* _TASK MATERIAL_:

.....

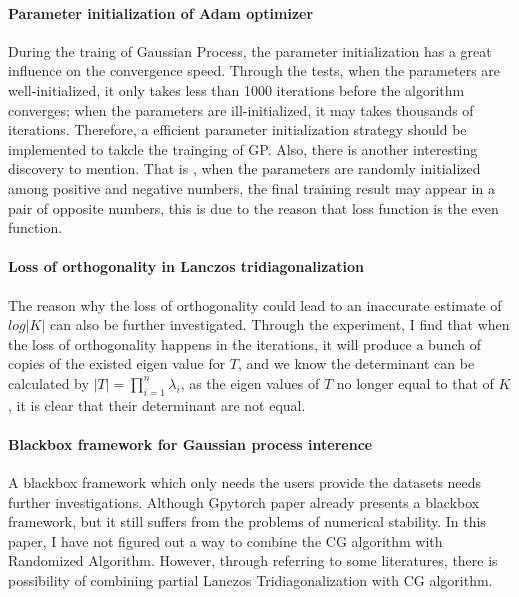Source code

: \documentclass{article}
\begin{document}
\paragraph{Parameter initialization of Adam optimizer} During the traing of Gaussian Process, the parameter initialization has a great influence on the convergence speed. Through the tests, when the parameters are well-initialized, it only takes less than 1000 iterations before the algorithm converges; when the parameters are ill-initialized, it may takes thousands of iterations. Therefore, a efficient parameter initialization strategy should be implemented to takcle the trainging of GP. Also, there is another interesting discovery to mention. That is , when the parameters are randomly initialized among positive and negative numbers, the final training result may appear in a pair of opposite numbers, this is due to the reason that loss function is the even function.
\paragraph{Loss of orthogonality in Lanczos tridiagonalization} The reason why the loss of orthogonality could lead to an inaccurate estimate of $log|K|$ can also be further investigated. Through the experiment, I find that when the loss of orthogonality happens in the iterations, it will produce a bunch of copies of the existed eigen value for $T$, and we know the determinant can be calculated by $|T|=\prod_{i=1}^{n}\lambda_i$, as the eigen values of $T$ no longer equal to that of $K$, it is clear that their determinant are not equal.

\paragraph{Blackbox framework for Gaussian process interence} A blackbox framework which only needs the users provide the datasets needs further investigations. Although Gpytorch paper already presents a blackbox framework, but it still suffers from the problems of numerical stability. In this paper, I have not figured out a way to combine the CG algorithm with Randomized Algorithm. However, through referring to some literatures, there is possibility of combining partial Lanczos Tridiagonalization with CG algorithm.
\end{document}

.....

* _EXERCISE_:
Please write the data out again exactly, but do not carry over the pictures.

* _RESULT FOR THIS EXERCISE_:
Source code

: \documentclass{article}
\begin{document}
\paragraph{Parameter initialization of Adam optimizer} During the traing of Gaussian Process, the parameter initialization has a great influence on the convergence speed. Through the tests, when the parameters are well-initialized, it only takes less than 1000 iterations before the algorithm converges; when the parameters are ill-initialized, it may takes thousands of iterations. Therefore, a efficient parameter initialization strategy should be implemented to takcle the trainging of GP. Also, there is another interesting discovery to mention. That is , when the parameters are randomly initialized among positive and negative numbers, the final training result may appear in a pair of opposite numbers, this is due to the reason that loss function is the even function.
\paragraph{Loss of orthogonality in Lanczos tridiagonalization} The reason why the loss of orthogonality could lead to an inaccurate estimate of $log|K|$ can also be further investigated. Through the experiment, I find that when the loss of orthogonality happens in the iterations, it will produce a bunch of copies of the existed eigen value for $T$, and we know the determinant can be calculated by $|T|=\prod_{i=1}^{n}\lambda_i$, as the eigen values of $T$ no longer equal to that of $K$, it is clear that their determinant are not equal.

\paragraph{Blackbox framework for Gaussian process interence} A blackbox framework which only needs the users provide the datasets needs further investigations. Although Gpytorch paper already presents a blackbox framework, but it still suffers from the problems of numerical stability. In this paper, I have not figured out a way to combine the CG algorithm with Randomized Algorithm. However, through referring to some literatures, there is possibility of combining partial Lanczos Tridiagonalization with CG algorithm.
\end{document}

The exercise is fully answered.